There is also some non-nuclear genomic material floating around that is not in mitochondria. Most of it appears to be non-functional, possibly a legacy of other synergestic partnerships like that which formed mitochondria albeit without apparent use at this point.
It is also possible to have more than one “type” of mitochondria, and I’ve read some speculation that paternal mitochondria can sometimes invade the embryo if not fully destroyed during embryogenesis. This can lead to a number of different chronic disorders or hybridization of mitochondria.
What the o.p. is referring to, as already noted, is chimerism. Their is also mosaicism, in which a body contains colonies of genetically distinct organisms. This often occurs in trisomic disorders like Klinefelter’s syndrome or XYY syndrome.
Strictly strictly strictly strictly speaking, all humans have hundreds or thousands of different DNA sequences in their cells, as cells pick up random mutations throughout life. They’re not significant differences, though.
I had no idea. I was always under the impression that gene expression in the XX pair was just like in the other chromosomes – the whole dominant, recessive, co-dominant, etc., bit.

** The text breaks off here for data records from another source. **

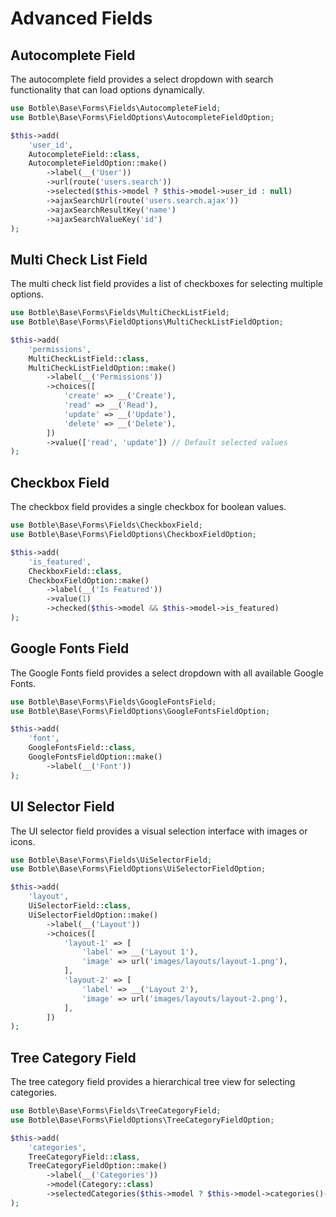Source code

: # Advanced Fields

## Autocomplete Field

The autocomplete field provides a select dropdown with search functionality that can load options dynamically.

```php
use Botble\Base\Forms\Fields\AutocompleteField;
use Botble\Base\Forms\FieldOptions\AutocompleteFieldOption;

$this->add(
    'user_id', 
    AutocompleteField::class, 
    AutocompleteFieldOption::make()
        ->label(__('User'))
        ->url(route('users.search'))
        ->selected($this->model ? $this->model->user_id : null)
        ->ajaxSearchUrl(route('users.search.ajax'))
        ->ajaxSearchResultKey('name')
        ->ajaxSearchValueKey('id')
);
```

## Multi Check List Field

The multi check list field provides a list of checkboxes for selecting multiple options.

```php
use Botble\Base\Forms\Fields\MultiCheckListField;
use Botble\Base\Forms\FieldOptions\MultiCheckListFieldOption;

$this->add(
    'permissions', 
    MultiCheckListField::class, 
    MultiCheckListFieldOption::make()
        ->label(__('Permissions'))
        ->choices([
            'create' => __('Create'),
            'read' => __('Read'),
            'update' => __('Update'),
            'delete' => __('Delete'),
        ])
        ->value(['read', 'update']) // Default selected values
);
```

## Checkbox Field

The checkbox field provides a single checkbox for boolean values.

```php
use Botble\Base\Forms\Fields\CheckboxField;
use Botble\Base\Forms\FieldOptions\CheckboxFieldOption;

$this->add(
    'is_featured', 
    CheckboxField::class, 
    CheckboxFieldOption::make()
        ->label(__('Is Featured'))
        ->value(1)
        ->checked($this->model && $this->model->is_featured)
);
```

## Google Fonts Field

The Google Fonts field provides a select dropdown with all available Google Fonts.

```php
use Botble\Base\Forms\Fields\GoogleFontsField;
use Botble\Base\Forms\FieldOptions\GoogleFontsFieldOption;

$this->add(
    'font', 
    GoogleFontsField::class, 
    GoogleFontsFieldOption::make()
        ->label(__('Font'))
);
```

## UI Selector Field

The UI selector field provides a visual selection interface with images or icons.

```php
use Botble\Base\Forms\Fields\UiSelectorField;
use Botble\Base\Forms\FieldOptions\UiSelectorFieldOption;

$this->add(
    'layout', 
    UiSelectorField::class, 
    UiSelectorFieldOption::make()
        ->label(__('Layout'))
        ->choices([
            'layout-1' => [
                'label' => __('Layout 1'),
                'image' => url('images/layouts/layout-1.png'),
            ],
            'layout-2' => [
                'label' => __('Layout 2'),
                'image' => url('images/layouts/layout-2.png'),
            ],
        ])
);
```

## Tree Category Field

The tree category field provides a hierarchical tree view for selecting categories.

```php
use Botble\Base\Forms\Fields\TreeCategoryField;
use Botble\Base\Forms\FieldOptions\TreeCategoryFieldOption;

$this->add(
    'categories', 
    TreeCategoryField::class, 
    TreeCategoryFieldOption::make()
        ->label(__('Categories'))
        ->model(Category::class)
        ->selectedCategories($this->model ? $this->model->categories()->pluck('category_id')->all() : [])
);
```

Actually, if she has an even mix of the normal and certain types of atypical cones due to such a mechanism she could have better color vision than the norm, as she will be able to perceive more distinctions that a person with normal cones. And such women, although rare, have been documented.
Women can also be colorblind if the majority of their retina cells opt for the atypical gene rather than the normal one, in which case she’s a carrier with symptoms. Such a woman may be detectably colorblind, but not as impaired in color perception as men with the same atypical gene or other women with the same genes. Indeed, I may be such a woman, as the Ishihara color test does show me a colorblind but several other color vision tests do not. In other words, I clearly have the atypical gene, but with rare exception (like testing looking for the trait) it never seems to be an issue.
Certainly, other X-linked recessive traits could have similar manifestations.
There was an article in a recent issue of either SciAm or Discover discussing that it is often possible to find DNA from one’s mother in one’s own tissues - regardless of whether the person is male or female.
The article also said that women who have borne children - or at least been pregnant for some appreciable period - may carry cells from those progeny for the rest of their lives. So it is possible for a woman who has reproduced to have DNA belonging to her own mother, and also of each and every child she has carried.
The article did not go into detail as to the underlying research what organs, or mention which site(s) are most likely to contain such cells, nor did it say what the frequency of those cells would be. So chimeras - and those who would have been twins, had their fellow uterine tenant survived - aren’t the only ones who carry human cells not their own.
If someone gets a bone marrow transplant, wouldn’t they also have two types of DNA - presumably their own, and then that of the donor from the red blood cells made by the marrow? or is my understanding of biology screwed up after all these years?
Perhaps you misunderstood what I said. Recent reports have indicated that they have recovered mothers’ cells from their children, and vice versa. I was not referring to the 50% of each parent’s DNA that each individual from a species that reproduces sexually receives.
Not only that, but you can track how well a bone marrow transplant is progressing by doing a chimerism test - you sequence the bone marrow DNA and see how much of it is from the donor and how much is from the recipient. That way you can track it through time and see if the transplanted material is growing well.